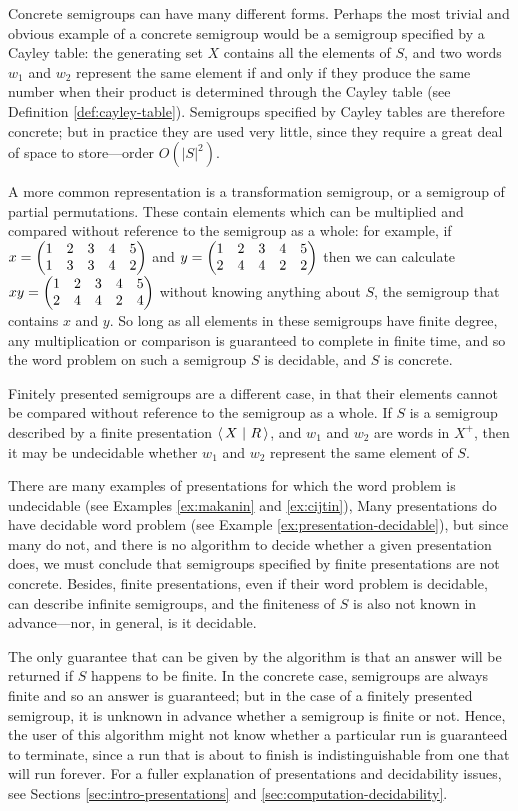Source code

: Concrete semigroups can have many different forms.  Perhaps the most trivial and
obvious example of a concrete semigroup would be a semigroup specified by a
Cayley table: the generating set $X$ contains all the elements of $S$, and two
words $w_1$ and $w_2$ represent the same element if and only if they produce the
same number when their product is determined through the Cayley table (see
Definition \ref{def:cayley-table}).  Semigroups specified by
Cayley tables are therefore concrete; but in practice they are used very little,
since they require a great deal of space to store---order $O(|S|^2)$.

A more common representation is a transformation semigroup, or a semigroup of
partial permutations.  These contain elements which can be multiplied and
compared without reference to the semigroup as a whole: for example, if
$x = \begin{pmatrix} 1 & 2 & 3 & 4 & 5 \\ 1 & 3 & 3 & 4 & 2 \end{pmatrix}$ and $y = \begin{pmatrix} 1 & 2 & 3 & 4 & 5 \\ 2 & 4 & 4 & 2 & 2 \end{pmatrix}$ then we can calculate
$xy = \begin{pmatrix} 1 & 2 & 3 & 4 & 5 \\ 2 & 4 & 4 & 2 & 4 \end{pmatrix}$ without knowing anything about $S$, the semigroup that
contains $x$ and $y$.  So long as all elements in these semigroups have finite
degree, any multiplication or comparison is guaranteed to complete in finite
time, and so the word problem on such a semigroup $S$ is decidable, and $S$ is
concrete.

Finitely presented semigroups are a different case, in that their elements
cannot be compared without reference to the semigroup as a whole.  If $S$ is a
semigroup described by a finite presentation $\left\langle\,X ~\middle|~ R\,\right\rangle$, and $w_1$ and $w_2$
are words in $X^+$, then it may be undecidable whether $w_1$ and $w_2$ represent
the same element of $S$.

There are many examples of presentations for which the word problem is
undecidable (see Examples \ref{ex:makanin} and \ref{ex:cijtin}), Many
presentations do have decidable word problem (see Example
\ref{ex:presentation-decidable}), but since many do not, and there is no algorithm
to decide whether a given presentation does, we must conclude that semigroups
specified by finite presentations are not concrete.  Besides, finite
presentations, even if their word problem is decidable, can describe infinite
semigroups, and the finiteness of $S$ is also not known in advance---nor, in
general, is it decidable.

The only guarantee that can be given by the algorithm is that an answer will be
returned if $S$ happens to be finite.  In the concrete case, semigroups are
always finite and so an answer is guaranteed; but in the case of a finitely
presented semigroup, it is unknown in advance whether a semigroup is finite or
not.  Hence, the user of this algorithm might not know whether a particular run
is guaranteed to terminate, since a run that is about to finish is
indistinguishable from one that will run forever.  For a fuller explanation of
presentations and decidability issues, see Sections
\ref{sec:intro-presentations} and \ref{sec:computation-decidability}.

What to produce » Copy each line of the data that contains the word "will", leaving the other lines out.

Your response »
The only guarantee that can be given by the algorithm is that an answer will be
indistinguishable from one that will run forever.  For a fuller explanation of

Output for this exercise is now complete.